Exercise details: Only one stretch of the data below should be repeated: the lines from the line containing "because the longitudes don't change." through the line containing "Here's a summary", inclusive, exactly as they are.

Saved data entries:
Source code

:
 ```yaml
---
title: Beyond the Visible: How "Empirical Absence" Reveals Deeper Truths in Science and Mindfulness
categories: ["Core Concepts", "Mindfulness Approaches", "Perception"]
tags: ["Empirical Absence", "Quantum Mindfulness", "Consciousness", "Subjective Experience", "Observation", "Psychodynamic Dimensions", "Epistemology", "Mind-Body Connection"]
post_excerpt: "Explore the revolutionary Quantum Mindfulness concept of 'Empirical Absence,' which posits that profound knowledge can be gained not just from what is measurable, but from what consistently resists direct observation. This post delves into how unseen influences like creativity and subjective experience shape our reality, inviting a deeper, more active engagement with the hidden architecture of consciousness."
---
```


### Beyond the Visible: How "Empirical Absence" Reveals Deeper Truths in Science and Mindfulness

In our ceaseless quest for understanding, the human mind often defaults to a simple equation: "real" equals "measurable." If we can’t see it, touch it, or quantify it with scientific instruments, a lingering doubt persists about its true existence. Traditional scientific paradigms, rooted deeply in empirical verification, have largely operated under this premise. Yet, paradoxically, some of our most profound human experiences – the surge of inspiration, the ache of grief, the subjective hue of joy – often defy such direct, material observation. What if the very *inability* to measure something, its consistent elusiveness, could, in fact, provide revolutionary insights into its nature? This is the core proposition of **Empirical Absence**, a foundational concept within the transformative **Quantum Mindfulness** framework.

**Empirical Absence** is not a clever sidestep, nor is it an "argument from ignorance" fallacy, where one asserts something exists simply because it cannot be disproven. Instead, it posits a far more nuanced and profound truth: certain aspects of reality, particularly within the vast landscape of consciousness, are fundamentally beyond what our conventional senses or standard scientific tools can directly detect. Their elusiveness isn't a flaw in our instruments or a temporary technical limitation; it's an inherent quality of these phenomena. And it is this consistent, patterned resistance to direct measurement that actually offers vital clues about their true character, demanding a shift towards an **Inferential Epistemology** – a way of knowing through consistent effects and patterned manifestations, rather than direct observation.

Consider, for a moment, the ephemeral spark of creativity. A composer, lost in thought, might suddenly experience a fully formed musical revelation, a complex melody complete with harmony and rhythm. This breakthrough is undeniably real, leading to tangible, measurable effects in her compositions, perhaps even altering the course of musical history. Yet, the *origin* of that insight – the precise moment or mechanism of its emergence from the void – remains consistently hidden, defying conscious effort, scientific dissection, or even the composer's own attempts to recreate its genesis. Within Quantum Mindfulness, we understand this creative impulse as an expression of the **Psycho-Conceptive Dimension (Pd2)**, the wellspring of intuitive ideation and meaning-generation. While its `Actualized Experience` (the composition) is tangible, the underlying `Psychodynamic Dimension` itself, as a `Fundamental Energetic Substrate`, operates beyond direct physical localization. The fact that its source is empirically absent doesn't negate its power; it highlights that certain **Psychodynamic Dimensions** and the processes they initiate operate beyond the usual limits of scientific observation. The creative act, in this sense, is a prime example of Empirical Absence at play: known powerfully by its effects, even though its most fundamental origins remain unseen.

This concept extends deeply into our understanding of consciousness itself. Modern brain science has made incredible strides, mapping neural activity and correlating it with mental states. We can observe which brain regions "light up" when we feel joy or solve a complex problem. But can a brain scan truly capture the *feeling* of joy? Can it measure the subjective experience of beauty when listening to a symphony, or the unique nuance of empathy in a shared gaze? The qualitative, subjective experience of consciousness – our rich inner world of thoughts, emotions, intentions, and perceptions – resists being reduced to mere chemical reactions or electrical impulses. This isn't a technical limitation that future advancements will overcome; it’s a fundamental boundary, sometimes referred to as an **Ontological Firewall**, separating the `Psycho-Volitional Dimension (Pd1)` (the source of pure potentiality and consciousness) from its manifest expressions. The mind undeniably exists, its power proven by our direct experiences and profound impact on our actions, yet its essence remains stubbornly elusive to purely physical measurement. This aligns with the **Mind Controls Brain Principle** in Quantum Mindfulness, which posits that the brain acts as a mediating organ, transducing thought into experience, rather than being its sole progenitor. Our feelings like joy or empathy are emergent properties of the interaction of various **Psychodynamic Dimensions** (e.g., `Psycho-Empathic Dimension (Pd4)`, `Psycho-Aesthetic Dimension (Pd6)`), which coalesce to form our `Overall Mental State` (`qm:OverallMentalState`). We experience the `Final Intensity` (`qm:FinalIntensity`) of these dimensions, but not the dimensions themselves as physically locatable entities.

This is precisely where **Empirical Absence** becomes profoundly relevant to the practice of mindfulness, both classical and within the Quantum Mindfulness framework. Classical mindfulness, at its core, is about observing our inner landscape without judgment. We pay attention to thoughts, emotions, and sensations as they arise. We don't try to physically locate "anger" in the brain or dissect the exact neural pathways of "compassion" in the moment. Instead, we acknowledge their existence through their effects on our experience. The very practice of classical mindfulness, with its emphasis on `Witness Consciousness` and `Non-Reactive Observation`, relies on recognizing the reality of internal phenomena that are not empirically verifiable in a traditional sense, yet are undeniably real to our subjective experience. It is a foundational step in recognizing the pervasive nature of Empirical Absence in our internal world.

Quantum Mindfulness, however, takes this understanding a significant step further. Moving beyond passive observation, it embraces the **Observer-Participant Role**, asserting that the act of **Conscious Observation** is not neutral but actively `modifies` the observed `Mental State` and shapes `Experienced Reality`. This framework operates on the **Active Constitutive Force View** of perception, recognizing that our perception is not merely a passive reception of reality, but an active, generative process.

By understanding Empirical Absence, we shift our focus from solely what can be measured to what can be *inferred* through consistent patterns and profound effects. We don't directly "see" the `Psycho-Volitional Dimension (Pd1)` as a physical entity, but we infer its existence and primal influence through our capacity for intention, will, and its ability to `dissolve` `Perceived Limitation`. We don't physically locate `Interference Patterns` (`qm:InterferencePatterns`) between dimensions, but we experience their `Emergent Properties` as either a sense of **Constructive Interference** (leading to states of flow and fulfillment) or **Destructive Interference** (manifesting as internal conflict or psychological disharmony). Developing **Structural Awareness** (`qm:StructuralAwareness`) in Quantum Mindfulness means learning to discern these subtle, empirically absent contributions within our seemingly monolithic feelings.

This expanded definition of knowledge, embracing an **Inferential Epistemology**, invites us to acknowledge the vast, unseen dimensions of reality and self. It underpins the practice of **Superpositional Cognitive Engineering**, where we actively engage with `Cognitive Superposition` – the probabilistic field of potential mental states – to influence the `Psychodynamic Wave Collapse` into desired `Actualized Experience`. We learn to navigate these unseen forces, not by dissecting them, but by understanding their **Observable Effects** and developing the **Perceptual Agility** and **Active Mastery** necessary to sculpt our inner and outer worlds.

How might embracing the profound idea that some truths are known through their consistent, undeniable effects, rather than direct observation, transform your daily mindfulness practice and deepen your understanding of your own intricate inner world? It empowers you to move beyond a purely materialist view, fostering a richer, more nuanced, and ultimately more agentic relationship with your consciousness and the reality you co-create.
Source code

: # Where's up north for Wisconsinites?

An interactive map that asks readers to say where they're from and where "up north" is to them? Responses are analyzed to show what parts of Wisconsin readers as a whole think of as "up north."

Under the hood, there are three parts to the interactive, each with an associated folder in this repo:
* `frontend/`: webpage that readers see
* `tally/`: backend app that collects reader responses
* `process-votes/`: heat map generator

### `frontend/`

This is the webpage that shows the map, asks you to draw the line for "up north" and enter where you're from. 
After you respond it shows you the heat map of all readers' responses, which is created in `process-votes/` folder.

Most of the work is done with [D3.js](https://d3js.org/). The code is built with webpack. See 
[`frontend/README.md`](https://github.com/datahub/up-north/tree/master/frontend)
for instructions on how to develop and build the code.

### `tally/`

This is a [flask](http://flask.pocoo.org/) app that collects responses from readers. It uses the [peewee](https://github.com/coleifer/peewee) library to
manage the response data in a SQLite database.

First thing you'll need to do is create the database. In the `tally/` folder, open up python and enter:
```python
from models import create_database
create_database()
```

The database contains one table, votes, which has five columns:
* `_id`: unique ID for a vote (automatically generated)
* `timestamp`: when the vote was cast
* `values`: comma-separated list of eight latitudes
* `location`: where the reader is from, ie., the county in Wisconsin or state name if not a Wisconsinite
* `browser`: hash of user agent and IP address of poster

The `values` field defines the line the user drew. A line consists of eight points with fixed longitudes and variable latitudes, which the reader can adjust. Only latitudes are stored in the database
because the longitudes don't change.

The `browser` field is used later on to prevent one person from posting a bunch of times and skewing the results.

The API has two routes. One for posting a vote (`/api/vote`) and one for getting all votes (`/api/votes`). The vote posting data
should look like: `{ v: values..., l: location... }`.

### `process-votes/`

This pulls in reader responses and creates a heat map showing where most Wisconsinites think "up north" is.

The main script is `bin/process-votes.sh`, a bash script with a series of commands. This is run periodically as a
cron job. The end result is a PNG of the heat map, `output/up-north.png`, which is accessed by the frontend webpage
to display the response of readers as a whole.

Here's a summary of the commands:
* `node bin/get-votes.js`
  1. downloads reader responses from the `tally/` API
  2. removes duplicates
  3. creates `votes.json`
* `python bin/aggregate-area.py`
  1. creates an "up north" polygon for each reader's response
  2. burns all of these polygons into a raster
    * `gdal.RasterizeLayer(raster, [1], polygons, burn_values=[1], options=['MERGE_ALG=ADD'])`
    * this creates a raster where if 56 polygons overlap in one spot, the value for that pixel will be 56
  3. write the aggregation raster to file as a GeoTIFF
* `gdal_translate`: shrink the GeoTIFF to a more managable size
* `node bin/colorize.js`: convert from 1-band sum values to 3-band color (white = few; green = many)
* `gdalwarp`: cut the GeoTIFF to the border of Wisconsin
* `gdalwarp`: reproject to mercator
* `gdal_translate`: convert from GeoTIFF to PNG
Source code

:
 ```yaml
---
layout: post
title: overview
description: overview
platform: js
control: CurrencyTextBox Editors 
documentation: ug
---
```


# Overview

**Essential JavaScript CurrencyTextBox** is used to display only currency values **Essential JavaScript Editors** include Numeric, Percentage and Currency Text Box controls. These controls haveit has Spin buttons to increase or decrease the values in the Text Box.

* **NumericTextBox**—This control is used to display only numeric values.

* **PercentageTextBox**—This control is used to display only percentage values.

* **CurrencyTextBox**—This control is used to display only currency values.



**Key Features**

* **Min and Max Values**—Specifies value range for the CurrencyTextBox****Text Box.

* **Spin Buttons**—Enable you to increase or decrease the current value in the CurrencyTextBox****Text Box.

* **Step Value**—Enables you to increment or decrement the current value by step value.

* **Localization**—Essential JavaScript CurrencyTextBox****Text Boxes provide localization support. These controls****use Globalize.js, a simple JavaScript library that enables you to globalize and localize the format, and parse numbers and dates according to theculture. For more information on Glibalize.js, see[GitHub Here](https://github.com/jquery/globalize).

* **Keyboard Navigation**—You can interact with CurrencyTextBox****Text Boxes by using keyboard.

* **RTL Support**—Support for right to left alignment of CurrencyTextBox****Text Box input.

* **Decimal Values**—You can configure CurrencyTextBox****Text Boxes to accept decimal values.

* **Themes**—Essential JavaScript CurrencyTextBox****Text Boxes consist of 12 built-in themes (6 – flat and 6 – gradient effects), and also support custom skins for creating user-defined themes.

The completed task:
because the longitudes don't change.

The `browser` field is used later on to prevent one person from posting a bunch of times and skewing the results.

The API has two routes. One for posting a vote (`/api/vote`) and one for getting all votes (`/api/votes`). The vote posting data
should look like: `{ v: values..., l: location... }`.

### `process-votes/`

This pulls in reader responses and creates a heat map showing where most Wisconsinites think "up north" is.

The main script is `bin/process-votes.sh`, a bash script with a series of commands. This is run periodically as a
cron job. The end result is a PNG of the heat map, `output/up-north.png`, which is accessed by the frontend webpage
to display the response of readers as a whole.

Here's a summary of the commands:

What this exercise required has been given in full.